▶ [Instructions to follow]
Records follow. Pull out every line that contains "oder".

▶ [Input data]
Segment Open

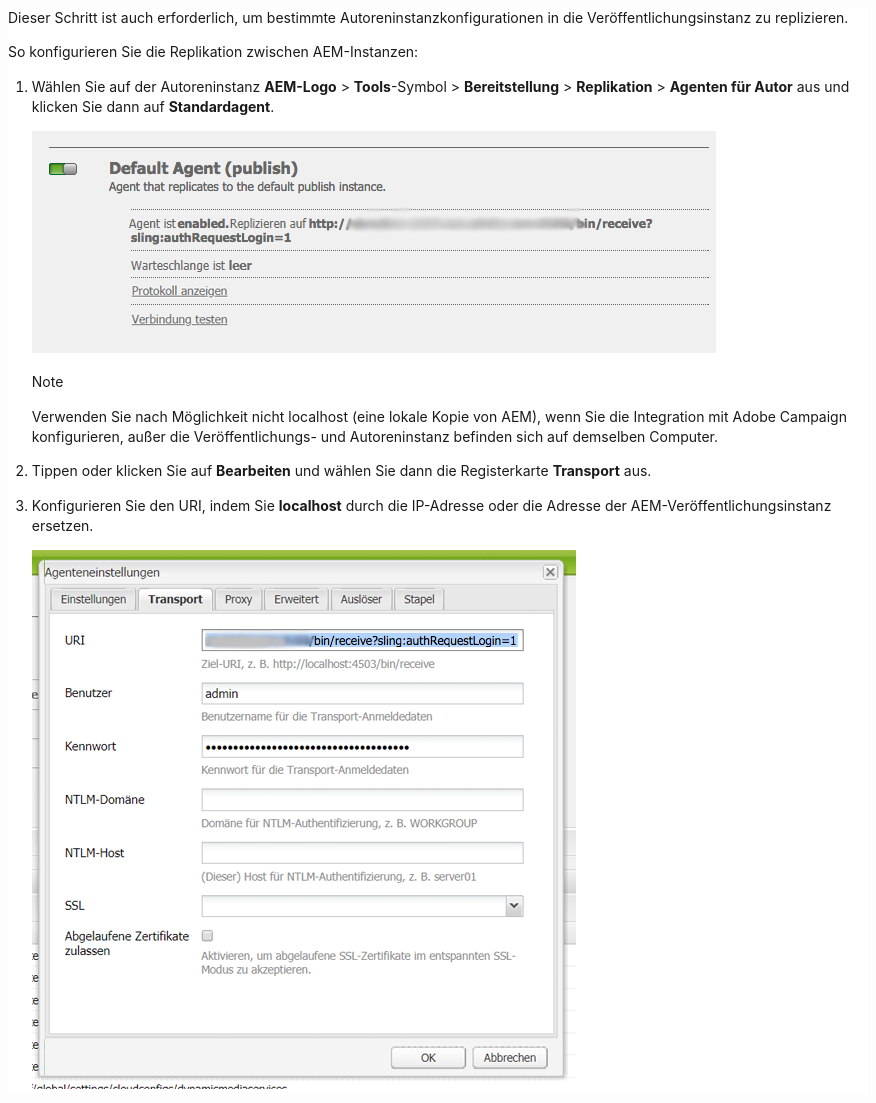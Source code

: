 Dieser Schritt ist auch erforderlich, um bestimmte Autoreninstanzkonfigurationen in die Veröffentlichungsinstanz zu replizieren.

So konfigurieren Sie die Replikation zwischen AEM-Instanzen:

1. Wählen Sie auf der Autoreninstanz **AEM-Logo** > **Tools**-Symbol > **Bereitstellung** > **Replikation** > **Agenten für Autor** aus und klicken Sie dann auf **Standardagent**.

   ![chlimage_1-138](assets/chlimage_1-138.png)

   >[!NOTE]
   >Verwenden Sie nach Möglichkeit nicht localhost (eine lokale Kopie von AEM), wenn Sie die Integration mit Adobe Campaign konfigurieren, außer die Veröffentlichungs- und Autoreninstanz befinden sich auf demselben Computer.

1. Tippen oder klicken Sie auf **Bearbeiten** und wählen Sie dann die Registerkarte **Transport** aus.
1. Konfigurieren Sie den URI, indem Sie **localhost** durch die IP-Adresse oder die Adresse der AEM-Veröffentlichungsinstanz ersetzen.

   ![chlimage_1-139](assets/chlimage_1-139.png)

Segment Closed

▶ [Answer section]
1. Tippen oder klicken Sie auf **Bearbeiten** und wählen Sie dann die Registerkarte **Transport** aus.
1. Konfigurieren Sie den URI, indem Sie **localhost** durch die IP-Adresse oder die Adresse der AEM-Veröffentlichungsinstanz ersetzen.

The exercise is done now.